Als ich mir die Tracklist seines neuen Albums Ernst durchlas, war mein erster Gedanke: "Oha, das könnte anstrengend werden. Hoffentlich wird das nicht so ein Betroffenheitssumpf." Bei Titeln wie Aleppo, Deponie, Hass oder Demokratie befürchtete ich Schlimmstes.

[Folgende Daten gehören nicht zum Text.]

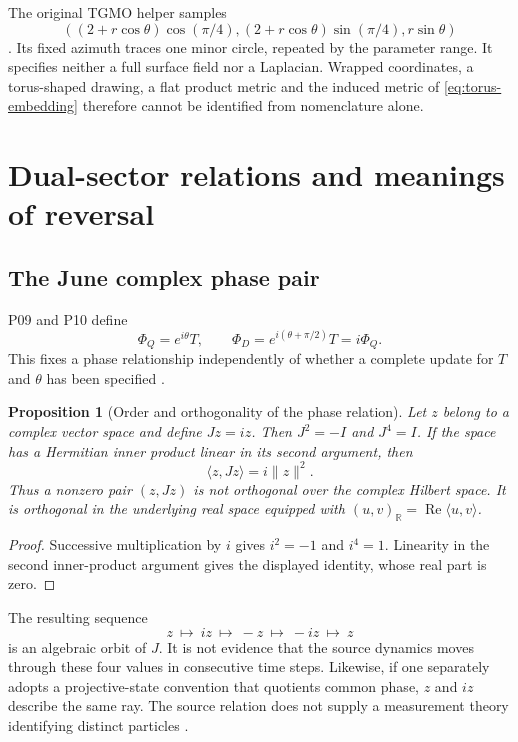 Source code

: \documentclass[11pt,a4paper]{article}
\newtheorem{proposition}[theorem]{Proposition}
\theoremstyle{definition}
\newcommand{\R}{\mathbb R}
\DeclareMathOperator{\Rea}{Re}
\numberwithin{equation}{section}
\begin{document}
The original TGMO helper samples
\begin{equation}
 ((2+r\cos\theta)\cos(\pi/4),
 (2+r\cos\theta)\sin(\pi/4),r\sin\theta)
 \label{eq:minor-circle}
\end{equation}
\cite[lines 5--14]{TGMO}.
Its fixed azimuth traces one minor circle, repeated by the parameter range.
It specifies neither a full surface field nor a Laplacian.
Wrapped coordinates, a torus-shaped drawing, a flat product metric and
the induced metric of \eqref{eq:torus-embedding} therefore cannot be
identified from nomenclature alone.


\section{Dual-sector relations and meanings of reversal}\label{sec:sectors}
\subsection{The June complex phase pair}

P09 and P10 define
\begin{equation}
 \Phi_Q=e^{i\theta}T,\qquad
 \Phi_D=e^{i(\theta+\pi/2)}T=i\Phi_Q.
 \label{eq:phase-pair}
\end{equation}
This fixes a phase relationship independently of whether a complete update
for $T$ and $\theta$ has been specified
\cite[physical p.~2, \S2.3]{P09} \cite[physical p.~2, \S2.3]{P10}.

\begin{proposition}[Order and orthogonality of the phase relation]
Let $z$ belong to a complex vector space and define $Jz=iz$. Then
$J^2=-I$ and $J^4=I$. If the space has a Hermitian inner product linear in
its second argument, then
\begin{equation}
 \langle z,Jz\rangle=i\lVert z\rVert^2.
\end{equation}
Thus a nonzero pair $(z,Jz)$ is not orthogonal over the complex Hilbert
space. It is orthogonal in the underlying real space equipped with
$(u,v)_{\R}=\Rea\langle u,v\rangle$.
\end{proposition}

\begin{proof}
Successive multiplication by $i$ gives $i^2=-1$ and $i^4=1$.
Linearity in the second inner-product argument gives the displayed identity,
whose real part is zero.
\end{proof}

The resulting sequence
\begin{equation}
 z\ \longmapsto\ iz\ \longmapsto\ -z\ \longmapsto\ -iz
 \ \longmapsto\ z
 \label{eq:quarter-cycle}
\end{equation}
is an algebraic orbit of $J$. It is not evidence that the source dynamics
moves through these four values in consecutive time steps. Likewise, if one
separately adopts a projective-state convention that quotients common phase,
$z$ and $iz$ describe the same ray. The source relation does not supply a
measurement theory identifying distinct particles \cite[\S6.1]{F01}.
\end{document}
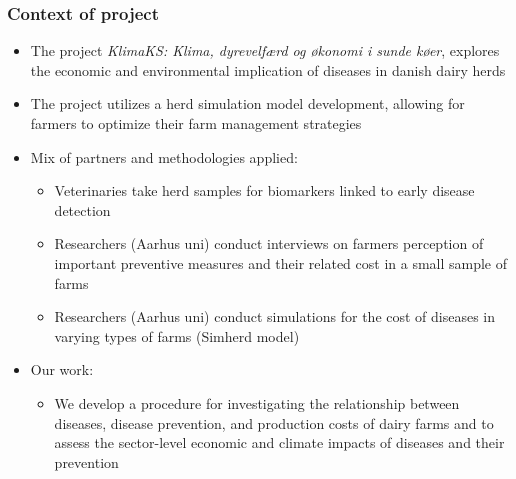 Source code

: \documentclass[t,24pt,aspectratio=169]{beamer}
\begin{document}
\begin{frame}[hvid]

\frametitle{\vspace{-3ex}Context of project}
\begin{itemize}
    \item The project \textit{KlimaKS: Klima, dyrevelfærd og økonomi i sunde køer}, explores the economic and environmental implication of diseases in danish dairy herds
    \item The project utilizes a herd simulation model development, allowing for farmers to optimize their farm management strategies
    \item Mix of partners and methodologies applied:
    \begin{itemize}
        \item Veterinaries take herd samples for biomarkers linked to early disease detection 
        \item Researchers (Aarhus uni) conduct interviews on farmers perception of important preventive measures and their related cost in a small sample of farms
        \item Researchers (Aarhus uni) conduct simulations for the cost of diseases in varying types of farms (Simherd model)
    \end{itemize}
    \item Our work:
    \begin{itemize}
        \item We develop a procedure for investigating the relationship between diseases, disease prevention, and production costs of dairy farms
        and to assess the sector-level economic and climate impacts
        of diseases and their prevention
    \end{itemize}
\end{itemize}
\end{frame}
\end{document}

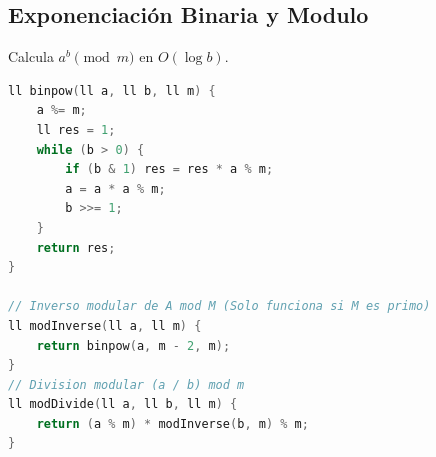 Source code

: \documentclass[11pt]{article}
\begin{document}
\subsection{Exponenciación Binaria y Modulo}
Calcula $a^b \pmod m$ en $O(\log b)$.
\begin{lstlisting}[language=C++]
ll binpow(ll a, ll b, ll m) {
    a %= m;
    ll res = 1;
    while (b > 0) {
        if (b & 1) res = res * a % m;
        a = a * a % m;
        b >>= 1;
    }
    return res;
}

// Inverso modular de A mod M (Solo funciona si M es primo)
ll modInverse(ll a, ll m) {
    return binpow(a, m - 2, m);
}
// Division modular (a / b) mod m
ll modDivide(ll a, ll b, ll m) {
    return (a % m) * modInverse(b, m) % m;
}
\end{lstlisting}
\end{document}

Aber nein: Beck gelingt es auf eindrückliche Art und Weise, auf Missstände aufmerksam zu machen, ohne dabei in den Jammer-Modus zu verfallen. Ein bisschen mehr musikalische Abwechslung hätte ich mir zwar gewünscht, aber darüber kann ich gerne hinwegsehen, weil die Texte so fast zwangsläufig in den Vordergrund gedrängt werden - und das ist gut so.
Víkingur Ólafsson
(sb) Der isländische Pianist Víkingur Ólafsson begleitet unseren Kuschelblog ja schon seit Jahren - und das aus gutem Grund. Während meine Frau, die selber klassische Musik betreibt, gelegentlich bemängelt, ihr sei das zu akkurat und glatt, schätze und bewundere ich diese gnadenlose Perfektion, mit der der Künstler sein Werk präsentiert. From Afar heißt das gute Stück und ist laut Ólafsson eine Rückkehr zu eigenen musikalischen Wurzeln.
Er widmet sich dabei in erster Linie dem ungarischen Komponisten György Kurtág, aber auch Mozart, Schumann, Brahms und Bartók u.a. finden Berücksichtigung. Wie immer: Ganz großartig und perfekt für ruhige Stunden, in denen man mal komplett von der Welt abschalten möchte.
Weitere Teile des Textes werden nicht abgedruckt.